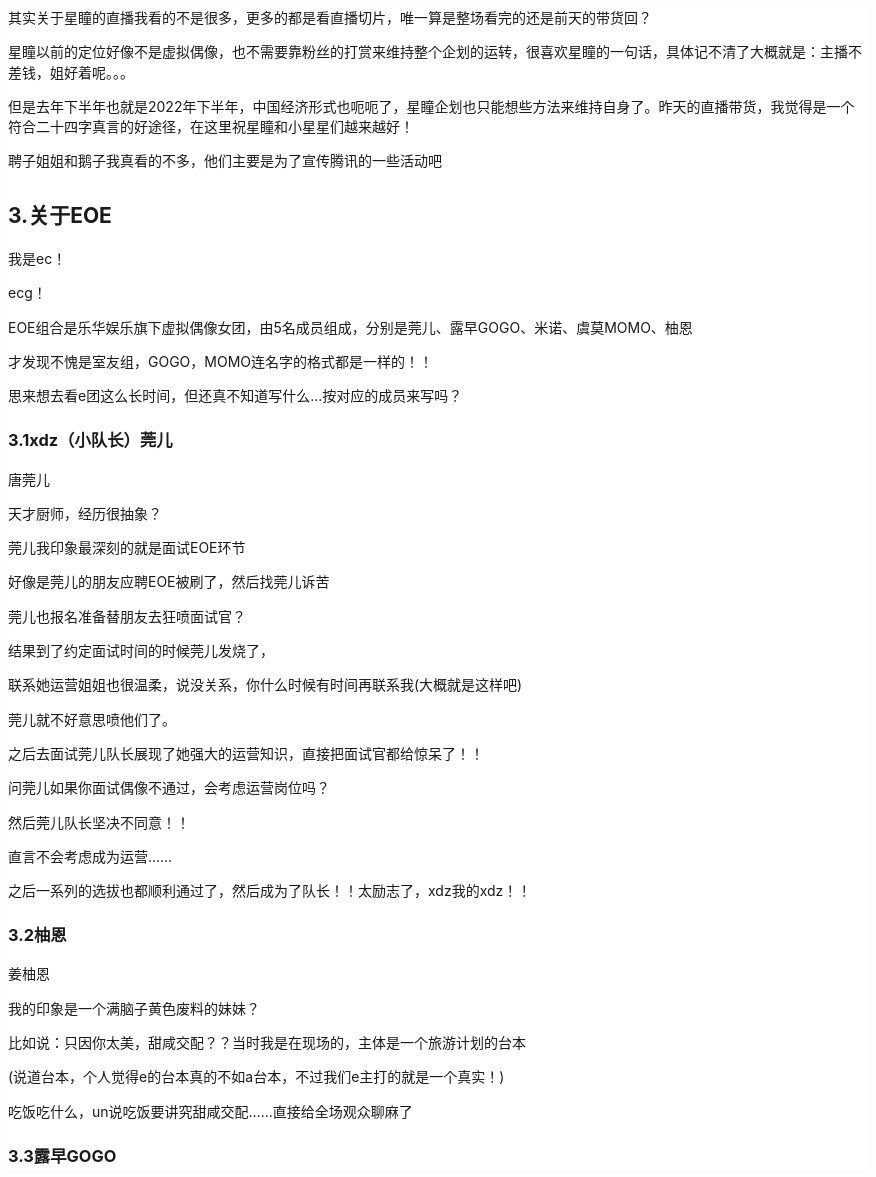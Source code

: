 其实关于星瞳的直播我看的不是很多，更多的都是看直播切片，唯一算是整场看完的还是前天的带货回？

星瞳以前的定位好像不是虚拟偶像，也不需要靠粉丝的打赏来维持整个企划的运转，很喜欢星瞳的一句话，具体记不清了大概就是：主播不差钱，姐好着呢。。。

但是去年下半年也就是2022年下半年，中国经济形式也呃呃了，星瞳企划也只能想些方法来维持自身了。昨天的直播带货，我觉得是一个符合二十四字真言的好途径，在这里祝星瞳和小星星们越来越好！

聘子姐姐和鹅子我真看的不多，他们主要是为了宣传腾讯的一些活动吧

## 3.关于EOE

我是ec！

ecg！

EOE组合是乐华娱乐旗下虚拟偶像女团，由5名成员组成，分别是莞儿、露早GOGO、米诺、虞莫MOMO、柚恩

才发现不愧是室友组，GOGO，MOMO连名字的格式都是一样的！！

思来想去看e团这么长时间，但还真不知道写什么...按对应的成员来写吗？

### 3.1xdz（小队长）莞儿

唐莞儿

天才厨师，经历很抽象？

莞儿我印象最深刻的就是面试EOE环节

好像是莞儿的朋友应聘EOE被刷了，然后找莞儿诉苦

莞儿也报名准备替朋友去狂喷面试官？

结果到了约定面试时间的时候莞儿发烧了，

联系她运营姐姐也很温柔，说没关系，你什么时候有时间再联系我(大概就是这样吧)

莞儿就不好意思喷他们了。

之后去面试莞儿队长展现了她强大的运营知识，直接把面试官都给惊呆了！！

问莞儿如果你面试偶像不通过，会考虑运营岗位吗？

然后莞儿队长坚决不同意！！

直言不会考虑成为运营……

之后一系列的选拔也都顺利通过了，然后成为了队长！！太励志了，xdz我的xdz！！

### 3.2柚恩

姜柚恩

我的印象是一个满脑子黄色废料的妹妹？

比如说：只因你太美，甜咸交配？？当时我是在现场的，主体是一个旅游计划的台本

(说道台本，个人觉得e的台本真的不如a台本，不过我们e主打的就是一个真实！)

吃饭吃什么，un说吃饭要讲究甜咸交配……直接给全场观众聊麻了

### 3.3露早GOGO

# Directions:
Every line in the data above needs to be given again exactly, pictures aside.

# Result below:
Source code

: 其实关于星瞳的直播我看的不是很多，更多的都是看直播切片，唯一算是整场看完的还是前天的带货回？

星瞳以前的定位好像不是虚拟偶像，也不需要靠粉丝的打赏来维持整个企划的运转，很喜欢星瞳的一句话，具体记不清了大概就是：主播不差钱，姐好着呢。。。

但是去年下半年也就是2022年下半年，中国经济形式也呃呃了，星瞳企划也只能想些方法来维持自身了。昨天的直播带货，我觉得是一个符合二十四字真言的好途径，在这里祝星瞳和小星星们越来越好！

聘子姐姐和鹅子我真看的不多，他们主要是为了宣传腾讯的一些活动吧

## 3.关于EOE

我是ec！

ecg！

EOE组合是乐华娱乐旗下虚拟偶像女团，由5名成员组成，分别是莞儿、露早GOGO、米诺、虞莫MOMO、柚恩

才发现不愧是室友组，GOGO，MOMO连名字的格式都是一样的！！

思来想去看e团这么长时间，但还真不知道写什么...按对应的成员来写吗？

### 3.1xdz（小队长）莞儿

唐莞儿

天才厨师，经历很抽象？

莞儿我印象最深刻的就是面试EOE环节

好像是莞儿的朋友应聘EOE被刷了，然后找莞儿诉苦

莞儿也报名准备替朋友去狂喷面试官？

结果到了约定面试时间的时候莞儿发烧了，

联系她运营姐姐也很温柔，说没关系，你什么时候有时间再联系我(大概就是这样吧)

莞儿就不好意思喷他们了。

之后去面试莞儿队长展现了她强大的运营知识，直接把面试官都给惊呆了！！

问莞儿如果你面试偶像不通过，会考虑运营岗位吗？

然后莞儿队长坚决不同意！！

直言不会考虑成为运营……

之后一系列的选拔也都顺利通过了，然后成为了队长！！太励志了，xdz我的xdz！！

### 3.2柚恩

姜柚恩

我的印象是一个满脑子黄色废料的妹妹？

比如说：只因你太美，甜咸交配？？当时我是在现场的，主体是一个旅游计划的台本

(说道台本，个人觉得e的台本真的不如a台本，不过我们e主打的就是一个真实！)

吃饭吃什么，un说吃饭要讲究甜咸交配……直接给全场观众聊麻了

### 3.3露早GOGO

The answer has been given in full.